Le message écologique commence à se diffuser dans l’ensemble de la population, mais son acceptation véritable se heurte encore à trois obstacles. Pour ne pas recevoir le message tel qu’il est, on s’efforce de tuer le messager. De plus le contexte global croissanciste ne se prête pas encore à la valorisation d’un comportement écologique.

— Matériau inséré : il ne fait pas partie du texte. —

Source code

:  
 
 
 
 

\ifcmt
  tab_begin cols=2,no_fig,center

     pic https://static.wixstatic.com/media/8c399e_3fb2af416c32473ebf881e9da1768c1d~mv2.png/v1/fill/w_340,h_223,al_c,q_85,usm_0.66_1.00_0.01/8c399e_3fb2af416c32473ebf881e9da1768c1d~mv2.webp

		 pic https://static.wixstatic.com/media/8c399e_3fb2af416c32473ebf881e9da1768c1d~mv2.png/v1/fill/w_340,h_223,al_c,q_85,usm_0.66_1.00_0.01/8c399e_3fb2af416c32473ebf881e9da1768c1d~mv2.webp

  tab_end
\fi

L’écologie a nécessairement une dimension « punitive », culpabilisante, qui passe très mal dans une société bercée par le confort matériel, le goût du luxe, l’envie du toujours plus et l’individualisation des préférences. La poursuite de l’intérêt personnel est l’alpha et l’oméga de nos motivations. Alors dire que l’état de la planète nécessite de moins consommer, de moins utiliser voiture et avion, de refuser les vêtements à la mode ainsi que le clinquant du luxe paraît une atteinte insupportable à la liberté individuelle. Comment parler du sort des générations futures à des personnes qui manifestent massivement leur préférence pour le présent ? Comment aborder le sort des non-humains dans une société ou prédomine l’anthropocentrisme, l’homme mis sur un piédestal ? Le message écologique est certes fort, appuyé par nos connaissances scientifiques : surpopulation, réchauffement climatique, descente énergétique, épuisement des sols… Mais les médias n’insistent que sur l’événementiel, le spectaculaire, les faits divers, noyant l’essentiel dans l’écume du sensationnalisme et du court-termisme. Sauver la Terre et punir l’homme, le message est trop dur pour être entendu. Il est pourtant amplement vérifié que c’est notre nombre et notre addiction à la consommation qui désertifie le planète. Les religions cultivaient le sens du péché pour manipuler leurs ouailles, le massage publicitaires de la société d’abondance empêche toute réflexion sur l’impasse où la non-culpabilité nous mène. C’est pourtant le même mécanisme que dans la religion qui est mis en œuvre : la foi dans le paradis après la mort est remplacé par la technologie qui va nous sauver un jour ou l’autre, il suffit de savoir attendre ! Or dans les faits, le « progrès » technique multiplie les menaces au lieu de les résorber. Et nos facultés d’adaptation ne pourront jamais être à la hauteur de l’ampleur des catastrophes qui nous guettent. Nous sommes tous coupables, dans une proportion plus ou moins grande, mais nous sommes tous réellement coupables !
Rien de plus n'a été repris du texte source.